[Recorded information Boundary: Start]

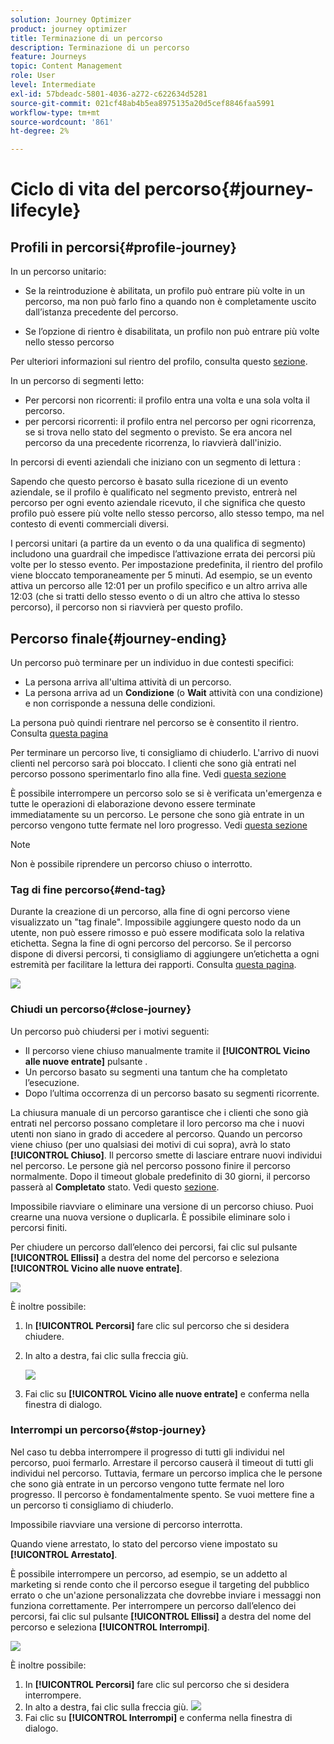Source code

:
 ```yaml
---
solution: Journey Optimizer
product: journey optimizer
title: Terminazione di un percorso
description: Terminazione di un percorso
feature: Journeys
topic: Content Management
role: User
level: Intermediate
exl-id: 57bdeadc-5801-4036-a272-c622634d5281
source-git-commit: 021cf48ab4b5ea8975135a20d5cef8846faa5991
workflow-type: tm+mt
source-wordcount: '861'
ht-degree: 2%

---
```


# Ciclo di vita del percorso{#journey-lifecyle}

## Profili in percorsi{#profile-journey}

In un percorso unitario:

* Se la reintroduzione è abilitata, un profilo può entrare più volte in un percorso, ma non può farlo fino a quando non è completamente uscito dall’istanza precedente del percorso.

* Se l’opzione di rientro è disabilitata, un profilo non può entrare più volte nello stesso percorso

Per ulteriori informazioni sul rientro del profilo, consulta questo [sezione](../building-journeys/journey-gs.md#change-properties).

In un percorso di segmenti letto:

* Per percorsi non ricorrenti: il profilo entra una volta e una sola volta il percorso.
* per percorsi ricorrenti: il profilo entra nel percorso per ogni ricorrenza, se si trova nello stato del segmento o previsto. Se era ancora nel percorso da una precedente ricorrenza, lo riavvierà dall&#39;inizio.

In percorsi di eventi aziendali che iniziano con un segmento di lettura :

Sapendo che questo percorso è basato sulla ricezione di un evento aziendale, se il profilo è qualificato nel segmento previsto, entrerà nel percorso per ogni evento aziendale ricevuto, il che significa che questo profilo può essere più volte nello stesso percorso, allo stesso tempo, ma nel contesto di eventi commerciali diversi.

I percorsi unitari (a partire da un evento o da una qualifica di segmento) includono una guardrail che impedisce l’attivazione errata dei percorsi più volte per lo stesso evento. Per impostazione predefinita, il rientro del profilo viene bloccato temporaneamente per 5 minuti. Ad esempio, se un evento attiva un percorso alle 12:01 per un profilo specifico e un altro arriva alle 12:03 (che si tratti dello stesso evento o di un altro che attiva lo stesso percorso), il percorso non si riavvierà per questo profilo.


## Percorso finale{#journey-ending}

Un percorso può terminare per un individuo in due contesti specifici:

* La persona arriva all&#39;ultima attività di un percorso.
* La persona arriva ad un **Condizione** (o **Wait** attività con una condizione) e non corrisponde a nessuna delle condizioni.

La persona può quindi rientrare nel percorso se è consentito il rientro. Consulta [questa pagina](../building-journeys/journey-gs.md#change-properties)

Per terminare un percorso live, ti consigliamo di chiuderlo. L&#39;arrivo di nuovi clienti nel percorso sarà poi bloccato. I clienti che sono già entrati nel percorso possono sperimentarlo fino alla fine. Vedi [questa sezione](../building-journeys/journey-end.md#close-journey)

È possibile interrompere un percorso solo se si è verificata un&#39;emergenza e tutte le operazioni di elaborazione devono essere terminate immediatamente su un percorso. Le persone che sono già entrate in un percorso vengono tutte fermate nel loro progresso. Vedi [questa sezione](../building-journeys/journey-end.md#stop-journey)

>[!NOTE]
>
>Non è possibile riprendere un percorso chiuso o interrotto.

### Tag di fine percorso{#end-tag}

Durante la creazione di un percorso, alla fine di ogni percorso viene visualizzato un &quot;tag finale&quot;. Impossibile aggiungere questo nodo da un utente, non può essere rimosso e può essere modificata solo la relativa etichetta. Segna la fine di ogni percorso del percorso. Se il percorso dispone di diversi percorsi, ti consigliamo di aggiungere un’etichetta a ogni estremità per facilitare la lettura dei rapporti. Consulta [questa pagina](../reports/live-report.md).

![](assets/journey-end.png)

<!--

### End activity{#journey-end-activity}

The **[!UICONTROL End]** activity allows you to mark the end of each path of the journey. It is not mandatory but recommended for visual clarity. See [this page](../building-journeys/end-activity.md)

![](assets/journey54.png)

-->

### Chiudi un percorso{#close-journey}

Un percorso può chiudersi per i motivi seguenti:

* Il percorso viene chiuso manualmente tramite il **[!UICONTROL Vicino alle nuove entrate]** pulsante .
* Un percorso basato su segmenti una tantum che ha completato l’esecuzione.
* Dopo l’ultima occorrenza di un percorso basato su segmenti ricorrente.

La chiusura manuale di un percorso garantisce che i clienti che sono già entrati nel percorso possano completare il loro percorso ma che i nuovi utenti non siano in grado di accedere al percorso. Quando un percorso viene chiuso (per uno qualsiasi dei motivi di cui sopra), avrà lo stato **[!UICONTROL Chiuso]**. Il percorso smette di lasciare entrare nuovi individui nel percorso. Le persone già nel percorso possono finire il percorso normalmente. Dopo il timeout globale predefinito di 30 giorni, il percorso passerà al **Completato** stato. Vedi questo [sezione](../building-journeys/journey-gs.md#global_timeout).

Impossibile riavviare o eliminare una versione di un percorso chiuso. Puoi crearne una nuova versione o duplicarla. È possibile eliminare solo i percorsi finiti.

Per chiudere un percorso dall’elenco dei percorsi, fai clic sul pulsante **[!UICONTROL Ellissi]** a destra del nome del percorso e seleziona **[!UICONTROL Vicino alle nuove entrate]**.

![](assets/journey-finish-quick-action.png)

È inoltre possibile:

1. In **[!UICONTROL Percorsi]** fare clic sul percorso che si desidera chiudere.
1. In alto a destra, fai clic sulla freccia giù.

   ![](assets/finish_drop_down_list.png)

1. Fai clic su **[!UICONTROL Vicino alle nuove entrate]** e conferma nella finestra di dialogo.

### Interrompi un percorso{#stop-journey}

Nel caso tu debba interrompere il progresso di tutti gli individui nel percorso, puoi fermarlo. Arrestare il percorso causerà il timeout di tutti gli individui nel percorso. Tuttavia, fermare un percorso implica che le persone che sono già entrate in un percorso vengono tutte fermate nel loro progresso. Il percorso è fondamentalmente spento. Se vuoi mettere fine a un percorso ti consigliamo di chiuderlo.

Impossibile riavviare una versione di percorso interrotta.

Quando viene arrestato, lo stato del percorso viene impostato su **[!UICONTROL Arrestato]**.

È possibile interrompere un percorso, ad esempio, se un addetto al marketing si rende conto che il percorso esegue il targeting del pubblico errato o che un&#39;azione personalizzata che dovrebbe inviare i messaggi non funziona correttamente. Per interrompere un percorso dall’elenco dei percorsi, fai clic sul pulsante **[!UICONTROL Ellissi]** a destra del nome del percorso e seleziona **[!UICONTROL Interrompi]**.

![](assets/journey-finish-quick-action.png)

È inoltre possibile:

1. In **[!UICONTROL Percorsi]** fare clic sul percorso che si desidera interrompere.
1. In alto a destra, fai clic sulla freccia giù.
   ![](assets/finish_drop_down_list.png)
1. Fai clic su **[!UICONTROL Interrompi]** e conferma nella finestra di dialogo.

[Recorded information Boundary: End]

Extract the lines of the preceding material that run from the line with "In un percorso di" through the line with "Per terminare un", inclusive, reproducing them exactly and adding nothing.

▸ **Expected output**:
In un percorso di segmenti letto:

* Per percorsi non ricorrenti: il profilo entra una volta e una sola volta il percorso.
* per percorsi ricorrenti: il profilo entra nel percorso per ogni ricorrenza, se si trova nello stato del segmento o previsto. Se era ancora nel percorso da una precedente ricorrenza, lo riavvierà dall&#39;inizio.

In percorsi di eventi aziendali che iniziano con un segmento di lettura :

Sapendo che questo percorso è basato sulla ricezione di un evento aziendale, se il profilo è qualificato nel segmento previsto, entrerà nel percorso per ogni evento aziendale ricevuto, il che significa che questo profilo può essere più volte nello stesso percorso, allo stesso tempo, ma nel contesto di eventi commerciali diversi.

I percorsi unitari (a partire da un evento o da una qualifica di segmento) includono una guardrail che impedisce l’attivazione errata dei percorsi più volte per lo stesso evento. Per impostazione predefinita, il rientro del profilo viene bloccato temporaneamente per 5 minuti. Ad esempio, se un evento attiva un percorso alle 12:01 per un profilo specifico e un altro arriva alle 12:03 (che si tratti dello stesso evento o di un altro che attiva lo stesso percorso), il percorso non si riavvierà per questo profilo.


## Percorso finale{#journey-ending}

Un percorso può terminare per un individuo in due contesti specifici:

* La persona arriva all&#39;ultima attività di un percorso.
* La persona arriva ad un **Condizione** (o **Wait** attività con una condizione) e non corrisponde a nessuna delle condizioni.

La persona può quindi rientrare nel percorso se è consentito il rientro. Consulta [questa pagina](../building-journeys/journey-gs.md#change-properties)

Per terminare un percorso live, ti consigliamo di chiuderlo. L&#39;arrivo di nuovi clienti nel percorso sarà poi bloccato. I clienti che sono già entrati nel percorso possono sperimentarlo fino alla fine. Vedi [questa sezione](../building-journeys/journey-end.md#close-journey)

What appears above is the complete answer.